A new film by the Economic and Social Research Council explains how Professor Stephen Jenkins’ research uses data from ISER’s pioneering British Household Panel Survey to explore patterns of poverty, which can be affecting families over a number of years and inform policy makers and government.
The research, Changing Fortunes: immobility and poverty dynamics in Britain, uses data from the Survey, which began in 1991 with around 5,000 households – almost 10,000 adults, 13,000 individuals – who were interviewed again every year for the following 18 years.
Professor Stephen Jenkins explains how this longitudinal data can then be analysed to measure poverty over a number of years.
“One of the key findings that I referred to was that there is a lot of movement throughout the income distribution, so what that means is that the number of people who are touched by poverty over a period of years – let’s say four years – is much, much bigger than the proportion of people who are found to be poor in any given time.
So for example in Britain, the proportion of people who are counted as poor on the official definition is around 18 to 20 per cent – but if you widen the window out to four years, you get up to a number of around a third. So the perspective about the proportion of people who are touched by poverty is rather different from the one year picture.
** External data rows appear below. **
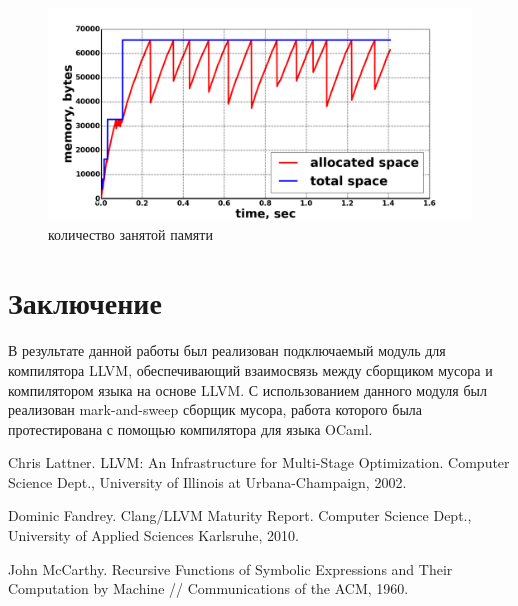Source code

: \begin{figure}[H]
\caption{\label{pic:memory-with-gc}количество занятой памяти}
\includegraphics[width=1\linewidth]{Samofalov/parser-no-space.png}
\end{figure}
\section*{Заключение}
В результате данной работы был реализован подключаемый модуль для компилятора LLVM, обеспечивающий взаимосвязь между сборщиком мусора и компилятором языка на основе LLVM.  С использованием данного модуля был реализован mark-and-sweep сборщик мусора, работа которого была протестирована с помощью компилятора для языка OCaml. 

\begin{thebibliography}{99}
 Chris Lattner.
LLVM: An Infrastructure for Multi-Stage Optimization.
Computer Science Dept., University of Illinois at Urbana-Champaign, 2002.

Dominic Fandrey. Clang/LLVM Maturity Report.
Computer Science Dept., University of Applied Sciences Karlsruhe, 2010.

John McCarthy.
Recursive Functions of Symbolic Expressions and Their Computation by Machine //
Communications of the ACM, 1960.
\end{thebibliography}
So that gives us an idea that the social security system, broadly speaking, is not just about focusing on a group of people who are stuck at the bottom all the time. It’s relatively fluid, it could be you and I, so we need to re-orientate the system to be thinking about helping not just people stuck at the bottom, but all sorts of people, right up the income distribution – because we may have a chance of going into poverty, and coming out.”